=== YOUR OBJECTIVE ===
Locate all lines in the data below that hold "because" and show them.

=== ENTRIES SHOWN ===
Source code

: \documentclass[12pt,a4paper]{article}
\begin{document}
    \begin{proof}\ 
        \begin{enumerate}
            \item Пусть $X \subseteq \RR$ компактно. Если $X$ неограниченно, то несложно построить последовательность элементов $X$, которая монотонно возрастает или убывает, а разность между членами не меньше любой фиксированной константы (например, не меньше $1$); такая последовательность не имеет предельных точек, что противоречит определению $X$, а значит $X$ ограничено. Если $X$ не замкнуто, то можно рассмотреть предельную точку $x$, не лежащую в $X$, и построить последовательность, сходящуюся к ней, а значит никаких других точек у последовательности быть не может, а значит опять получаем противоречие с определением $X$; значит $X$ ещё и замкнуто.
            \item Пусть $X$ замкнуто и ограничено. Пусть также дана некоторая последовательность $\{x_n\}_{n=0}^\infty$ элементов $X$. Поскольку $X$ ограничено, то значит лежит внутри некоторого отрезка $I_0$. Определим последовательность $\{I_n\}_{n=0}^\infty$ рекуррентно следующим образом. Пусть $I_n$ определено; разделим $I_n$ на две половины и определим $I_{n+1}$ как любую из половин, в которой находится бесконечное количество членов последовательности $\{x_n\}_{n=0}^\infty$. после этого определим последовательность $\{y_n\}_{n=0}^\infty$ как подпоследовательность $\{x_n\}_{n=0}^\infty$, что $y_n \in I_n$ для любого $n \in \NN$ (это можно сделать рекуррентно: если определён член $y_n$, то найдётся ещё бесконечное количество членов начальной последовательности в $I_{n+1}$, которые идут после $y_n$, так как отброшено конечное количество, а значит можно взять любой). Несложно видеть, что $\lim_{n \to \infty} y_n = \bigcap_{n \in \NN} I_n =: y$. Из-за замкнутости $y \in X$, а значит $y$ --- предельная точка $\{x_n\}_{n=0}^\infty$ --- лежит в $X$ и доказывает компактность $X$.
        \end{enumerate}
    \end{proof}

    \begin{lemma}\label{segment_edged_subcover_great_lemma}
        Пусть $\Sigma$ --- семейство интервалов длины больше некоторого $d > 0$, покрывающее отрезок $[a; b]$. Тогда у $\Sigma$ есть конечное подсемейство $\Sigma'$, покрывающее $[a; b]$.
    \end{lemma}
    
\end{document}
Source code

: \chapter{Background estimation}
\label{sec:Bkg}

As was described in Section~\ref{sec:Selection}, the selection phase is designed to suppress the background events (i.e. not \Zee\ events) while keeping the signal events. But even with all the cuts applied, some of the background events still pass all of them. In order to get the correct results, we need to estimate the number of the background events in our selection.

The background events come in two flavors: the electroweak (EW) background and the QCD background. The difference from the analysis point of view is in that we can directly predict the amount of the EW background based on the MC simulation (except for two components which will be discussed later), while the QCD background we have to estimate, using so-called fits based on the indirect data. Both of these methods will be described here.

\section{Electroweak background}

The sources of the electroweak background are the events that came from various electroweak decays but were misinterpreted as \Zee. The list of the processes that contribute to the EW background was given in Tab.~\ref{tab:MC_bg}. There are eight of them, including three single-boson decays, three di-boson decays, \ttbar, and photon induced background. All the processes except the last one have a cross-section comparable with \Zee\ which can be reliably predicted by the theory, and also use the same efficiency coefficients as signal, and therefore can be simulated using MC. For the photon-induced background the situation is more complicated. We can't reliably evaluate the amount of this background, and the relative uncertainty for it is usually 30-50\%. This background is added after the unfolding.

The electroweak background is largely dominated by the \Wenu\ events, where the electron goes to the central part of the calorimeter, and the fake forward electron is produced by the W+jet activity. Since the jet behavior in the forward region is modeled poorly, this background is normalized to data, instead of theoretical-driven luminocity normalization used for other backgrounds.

--

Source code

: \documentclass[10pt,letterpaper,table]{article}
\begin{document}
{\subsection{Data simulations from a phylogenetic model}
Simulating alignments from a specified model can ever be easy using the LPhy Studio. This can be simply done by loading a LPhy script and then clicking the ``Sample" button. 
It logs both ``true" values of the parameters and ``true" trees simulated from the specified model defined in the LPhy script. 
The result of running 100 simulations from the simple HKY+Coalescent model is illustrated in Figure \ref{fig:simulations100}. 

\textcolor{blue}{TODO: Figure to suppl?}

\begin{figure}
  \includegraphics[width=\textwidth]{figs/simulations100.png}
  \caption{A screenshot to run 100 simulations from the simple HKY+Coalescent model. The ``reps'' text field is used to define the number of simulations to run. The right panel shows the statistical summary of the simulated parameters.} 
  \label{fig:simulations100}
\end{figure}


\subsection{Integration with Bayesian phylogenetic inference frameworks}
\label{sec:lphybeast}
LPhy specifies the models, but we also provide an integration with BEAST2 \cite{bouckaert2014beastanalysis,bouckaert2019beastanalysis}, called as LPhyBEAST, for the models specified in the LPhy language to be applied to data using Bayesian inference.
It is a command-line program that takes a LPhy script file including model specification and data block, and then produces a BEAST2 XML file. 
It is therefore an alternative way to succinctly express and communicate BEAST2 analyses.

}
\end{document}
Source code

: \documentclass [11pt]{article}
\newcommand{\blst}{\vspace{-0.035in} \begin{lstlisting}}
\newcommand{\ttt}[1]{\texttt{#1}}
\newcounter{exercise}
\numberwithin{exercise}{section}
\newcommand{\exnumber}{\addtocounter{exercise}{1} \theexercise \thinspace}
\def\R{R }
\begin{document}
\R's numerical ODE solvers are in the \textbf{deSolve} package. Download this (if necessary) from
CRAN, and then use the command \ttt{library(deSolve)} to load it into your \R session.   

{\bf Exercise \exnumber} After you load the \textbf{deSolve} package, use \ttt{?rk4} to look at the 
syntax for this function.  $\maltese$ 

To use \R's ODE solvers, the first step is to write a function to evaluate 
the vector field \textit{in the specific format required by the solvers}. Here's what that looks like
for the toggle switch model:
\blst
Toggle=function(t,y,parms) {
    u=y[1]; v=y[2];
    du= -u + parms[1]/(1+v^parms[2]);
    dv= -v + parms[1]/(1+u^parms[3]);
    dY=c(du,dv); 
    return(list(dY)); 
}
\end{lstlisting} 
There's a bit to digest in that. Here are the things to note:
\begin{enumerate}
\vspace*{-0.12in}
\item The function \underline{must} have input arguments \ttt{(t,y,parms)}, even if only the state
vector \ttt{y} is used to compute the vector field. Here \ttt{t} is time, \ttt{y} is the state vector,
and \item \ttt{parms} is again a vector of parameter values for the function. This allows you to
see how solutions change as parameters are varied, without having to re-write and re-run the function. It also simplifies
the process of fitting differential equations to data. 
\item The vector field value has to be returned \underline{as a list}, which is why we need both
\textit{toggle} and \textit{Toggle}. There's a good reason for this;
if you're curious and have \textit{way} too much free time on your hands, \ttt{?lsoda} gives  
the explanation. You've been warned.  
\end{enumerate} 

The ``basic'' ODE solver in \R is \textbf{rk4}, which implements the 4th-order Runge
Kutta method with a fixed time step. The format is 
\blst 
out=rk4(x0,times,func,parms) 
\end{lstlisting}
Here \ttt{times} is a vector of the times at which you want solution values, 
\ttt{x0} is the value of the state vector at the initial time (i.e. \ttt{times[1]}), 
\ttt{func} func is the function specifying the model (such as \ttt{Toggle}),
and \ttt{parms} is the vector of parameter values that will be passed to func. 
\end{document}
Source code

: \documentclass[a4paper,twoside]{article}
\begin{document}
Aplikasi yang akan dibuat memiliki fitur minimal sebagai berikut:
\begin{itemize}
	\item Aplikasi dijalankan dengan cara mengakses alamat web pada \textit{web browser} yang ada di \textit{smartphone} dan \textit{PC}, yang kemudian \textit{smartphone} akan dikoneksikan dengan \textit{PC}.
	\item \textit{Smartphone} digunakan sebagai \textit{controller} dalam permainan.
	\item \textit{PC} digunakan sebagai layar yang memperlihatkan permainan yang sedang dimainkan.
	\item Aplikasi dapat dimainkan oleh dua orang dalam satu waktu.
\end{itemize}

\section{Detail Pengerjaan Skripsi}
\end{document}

--

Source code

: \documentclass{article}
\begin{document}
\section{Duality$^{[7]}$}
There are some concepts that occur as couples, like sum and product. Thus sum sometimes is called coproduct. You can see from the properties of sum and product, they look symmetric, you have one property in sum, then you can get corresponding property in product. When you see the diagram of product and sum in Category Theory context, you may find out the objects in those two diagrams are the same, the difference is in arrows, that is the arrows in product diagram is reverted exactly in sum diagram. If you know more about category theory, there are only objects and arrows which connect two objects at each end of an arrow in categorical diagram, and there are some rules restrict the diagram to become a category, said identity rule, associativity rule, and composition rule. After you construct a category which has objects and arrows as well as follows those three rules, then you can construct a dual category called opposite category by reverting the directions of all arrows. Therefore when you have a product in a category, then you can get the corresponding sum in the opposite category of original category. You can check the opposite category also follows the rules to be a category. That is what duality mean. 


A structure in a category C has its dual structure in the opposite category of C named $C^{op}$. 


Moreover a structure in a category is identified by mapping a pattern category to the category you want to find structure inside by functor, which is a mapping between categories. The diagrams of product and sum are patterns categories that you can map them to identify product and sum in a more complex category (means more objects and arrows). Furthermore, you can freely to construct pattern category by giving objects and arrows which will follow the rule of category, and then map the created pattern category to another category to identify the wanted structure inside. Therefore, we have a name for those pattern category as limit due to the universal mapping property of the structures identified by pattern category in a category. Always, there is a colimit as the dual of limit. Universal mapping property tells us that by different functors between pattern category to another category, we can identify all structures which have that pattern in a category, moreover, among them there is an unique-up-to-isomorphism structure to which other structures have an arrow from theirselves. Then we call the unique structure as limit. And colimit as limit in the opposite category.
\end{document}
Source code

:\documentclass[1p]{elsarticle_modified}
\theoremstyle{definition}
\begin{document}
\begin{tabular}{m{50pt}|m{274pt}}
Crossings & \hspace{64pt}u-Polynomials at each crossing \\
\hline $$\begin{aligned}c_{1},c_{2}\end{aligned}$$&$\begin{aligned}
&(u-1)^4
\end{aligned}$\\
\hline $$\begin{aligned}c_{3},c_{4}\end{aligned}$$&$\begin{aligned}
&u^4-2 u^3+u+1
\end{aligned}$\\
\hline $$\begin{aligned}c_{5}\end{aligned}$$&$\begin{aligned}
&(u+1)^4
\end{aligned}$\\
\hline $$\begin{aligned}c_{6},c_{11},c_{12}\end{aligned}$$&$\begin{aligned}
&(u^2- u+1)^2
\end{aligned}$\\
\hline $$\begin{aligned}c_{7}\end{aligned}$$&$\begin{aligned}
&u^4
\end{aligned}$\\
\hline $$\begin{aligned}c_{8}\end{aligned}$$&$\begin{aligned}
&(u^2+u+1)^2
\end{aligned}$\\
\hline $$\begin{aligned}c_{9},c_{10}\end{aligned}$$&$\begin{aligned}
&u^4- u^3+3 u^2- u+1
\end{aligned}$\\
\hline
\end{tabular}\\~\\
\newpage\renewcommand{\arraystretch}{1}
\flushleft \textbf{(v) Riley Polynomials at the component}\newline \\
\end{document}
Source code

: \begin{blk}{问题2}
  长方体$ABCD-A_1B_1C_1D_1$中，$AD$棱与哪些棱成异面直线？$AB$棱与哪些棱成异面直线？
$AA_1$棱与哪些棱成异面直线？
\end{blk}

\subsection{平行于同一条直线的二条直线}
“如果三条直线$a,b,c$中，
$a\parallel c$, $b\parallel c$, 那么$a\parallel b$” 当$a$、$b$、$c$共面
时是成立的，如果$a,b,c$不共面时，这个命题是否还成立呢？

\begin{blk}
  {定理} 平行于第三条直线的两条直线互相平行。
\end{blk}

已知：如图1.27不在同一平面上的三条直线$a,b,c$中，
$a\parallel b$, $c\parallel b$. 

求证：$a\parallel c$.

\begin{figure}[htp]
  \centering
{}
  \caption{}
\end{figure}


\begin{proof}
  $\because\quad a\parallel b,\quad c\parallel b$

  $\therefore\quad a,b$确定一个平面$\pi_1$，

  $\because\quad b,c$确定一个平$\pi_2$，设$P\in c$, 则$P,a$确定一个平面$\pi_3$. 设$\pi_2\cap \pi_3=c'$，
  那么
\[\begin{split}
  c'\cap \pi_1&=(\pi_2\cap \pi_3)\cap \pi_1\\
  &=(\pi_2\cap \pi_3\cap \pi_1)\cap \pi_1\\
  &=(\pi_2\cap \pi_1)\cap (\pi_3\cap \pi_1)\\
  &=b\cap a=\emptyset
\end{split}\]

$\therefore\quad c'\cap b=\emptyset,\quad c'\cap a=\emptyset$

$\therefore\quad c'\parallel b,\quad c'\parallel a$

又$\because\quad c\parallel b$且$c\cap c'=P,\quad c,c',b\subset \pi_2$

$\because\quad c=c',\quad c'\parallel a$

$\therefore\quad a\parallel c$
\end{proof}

=== COMPLETED EXERCISE ===
  $\because\quad a\parallel b,\quad c\parallel b$
  $\because\quad b,c$确定一个平$\pi_2$，设$P\in c$, 则$P,a$确定一个平面$\pi_3$. 设$\pi_2\cap \pi_3=c'$，
又$\because\quad c\parallel b$且$c\cap c'=P,\quad c,c',b\subset \pi_2$
$\because\quad c=c',\quad c'\parallel a$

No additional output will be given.